Num
vasto quadro de planos irreais, quase renascentistas, quase impressionistas, natureza-morta,
paisagem-cristalizada, a veracidade dos adereços são coisa pouca. Cenários e personagens movem-se em torno da princesa portuguesa, entediada e herege, von
Ketten (Clara Riedenstein), enquanto esta aguarda o seu marido que partiu novamente
para a guerra. Von Ketten (Marcello Urgeghe) deseja arrebatar as terras do Bispo
de Trento, no norte de Itália; deseja ainda a aventura bélica, que a paz podre
não lhe serve.
O
filme-pausa sai de uma novela de Robert Musil.
A
cena em que a Portuguesa galopa contra o fundo verde de uma floresta que lhe
escapa é talvez o tópico maior da intuição estética da realizadora Rita Azevedo
Gomes. Essa imagem é como um mural reactivo perante a nova vida da Portuguesa,
passada entre animais cativos e folhada morta. O manto florestal combina com os
tecidos e as paredes, os brocados e o nevoeiro. Muito de Ofélia sobreviva e
lírica aqui se desvenda. Muito também é construído pela fotografia de Acácio de
Almeida. Outro tanto pelo diálogo de Agustina Bessa-Luís, ainda mais ajudado
pela banda sonora composta por José Mário Branco.
Um
filme a contemplar.
jef,
fevereiro 2019
«A
Portuguesa» de Rita Azevedo Gomes.
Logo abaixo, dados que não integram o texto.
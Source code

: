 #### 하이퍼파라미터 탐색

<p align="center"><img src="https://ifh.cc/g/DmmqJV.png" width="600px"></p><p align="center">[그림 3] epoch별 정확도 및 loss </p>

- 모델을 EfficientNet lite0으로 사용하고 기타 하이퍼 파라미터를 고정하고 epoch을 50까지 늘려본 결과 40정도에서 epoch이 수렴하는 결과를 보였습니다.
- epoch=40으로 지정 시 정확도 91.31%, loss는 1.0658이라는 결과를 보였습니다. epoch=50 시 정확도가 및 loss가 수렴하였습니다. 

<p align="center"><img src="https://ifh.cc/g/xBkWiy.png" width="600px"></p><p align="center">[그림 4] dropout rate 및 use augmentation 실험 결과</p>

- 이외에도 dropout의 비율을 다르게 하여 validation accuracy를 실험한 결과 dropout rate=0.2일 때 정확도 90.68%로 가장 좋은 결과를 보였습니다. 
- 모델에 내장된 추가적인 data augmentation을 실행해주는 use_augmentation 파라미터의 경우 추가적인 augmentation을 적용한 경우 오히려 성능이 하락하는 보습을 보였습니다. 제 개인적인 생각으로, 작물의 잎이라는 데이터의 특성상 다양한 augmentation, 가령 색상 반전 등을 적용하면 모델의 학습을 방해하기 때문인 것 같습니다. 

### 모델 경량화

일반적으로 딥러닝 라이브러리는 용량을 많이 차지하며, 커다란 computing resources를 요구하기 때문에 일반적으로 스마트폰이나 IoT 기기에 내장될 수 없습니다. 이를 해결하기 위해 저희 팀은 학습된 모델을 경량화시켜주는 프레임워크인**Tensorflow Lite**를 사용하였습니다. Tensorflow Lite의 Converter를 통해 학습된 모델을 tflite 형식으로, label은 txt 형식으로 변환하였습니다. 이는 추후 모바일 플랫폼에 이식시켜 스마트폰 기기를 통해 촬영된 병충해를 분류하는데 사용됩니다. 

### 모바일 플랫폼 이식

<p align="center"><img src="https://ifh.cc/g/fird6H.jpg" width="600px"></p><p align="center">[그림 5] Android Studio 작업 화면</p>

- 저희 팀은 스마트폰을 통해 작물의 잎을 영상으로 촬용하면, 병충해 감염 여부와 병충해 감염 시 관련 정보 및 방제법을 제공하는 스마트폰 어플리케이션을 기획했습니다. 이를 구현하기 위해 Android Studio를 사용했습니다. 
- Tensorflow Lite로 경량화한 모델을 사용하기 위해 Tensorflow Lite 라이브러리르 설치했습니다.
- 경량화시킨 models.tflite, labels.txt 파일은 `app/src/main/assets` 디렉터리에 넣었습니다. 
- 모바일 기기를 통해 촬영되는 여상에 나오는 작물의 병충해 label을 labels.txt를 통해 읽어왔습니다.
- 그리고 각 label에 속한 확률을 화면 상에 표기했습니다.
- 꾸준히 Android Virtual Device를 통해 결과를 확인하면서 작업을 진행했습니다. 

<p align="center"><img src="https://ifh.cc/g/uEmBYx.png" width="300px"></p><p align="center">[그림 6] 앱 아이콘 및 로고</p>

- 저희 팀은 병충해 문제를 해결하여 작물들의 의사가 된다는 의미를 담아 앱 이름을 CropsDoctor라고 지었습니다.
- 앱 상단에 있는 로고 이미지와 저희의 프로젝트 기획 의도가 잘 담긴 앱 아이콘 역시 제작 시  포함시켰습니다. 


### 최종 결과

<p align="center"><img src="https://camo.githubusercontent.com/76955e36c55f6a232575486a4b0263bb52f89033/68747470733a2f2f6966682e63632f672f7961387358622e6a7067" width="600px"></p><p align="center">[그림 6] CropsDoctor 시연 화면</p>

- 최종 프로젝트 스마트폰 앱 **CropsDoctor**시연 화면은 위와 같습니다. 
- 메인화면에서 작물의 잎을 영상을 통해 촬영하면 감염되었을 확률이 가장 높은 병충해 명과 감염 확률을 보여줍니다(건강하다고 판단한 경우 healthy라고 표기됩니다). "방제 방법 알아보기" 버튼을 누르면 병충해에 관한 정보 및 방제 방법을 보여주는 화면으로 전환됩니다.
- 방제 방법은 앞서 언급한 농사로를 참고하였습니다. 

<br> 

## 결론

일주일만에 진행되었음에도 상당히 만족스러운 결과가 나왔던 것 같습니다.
Com Clara Riedenstein,
Marcello Urgeghe, Rita Durão, Pierre Léon, Luna Picoli-Truffaut, João Vicente,
Adelaide Teixeira, Manuela de Freitas, Alexandre Alves Costa, Ingrid Caven.
Argumento: Rita Azevedo Gomes segundo texto de Robert Musil. Diálogos: Agustina
Bessa-Luís. Director de Fotografia: Acácio de Almeida. Som:
Olivier Blanc. Música: José Mário Branco Portugal, 2018, Cores, 136 min.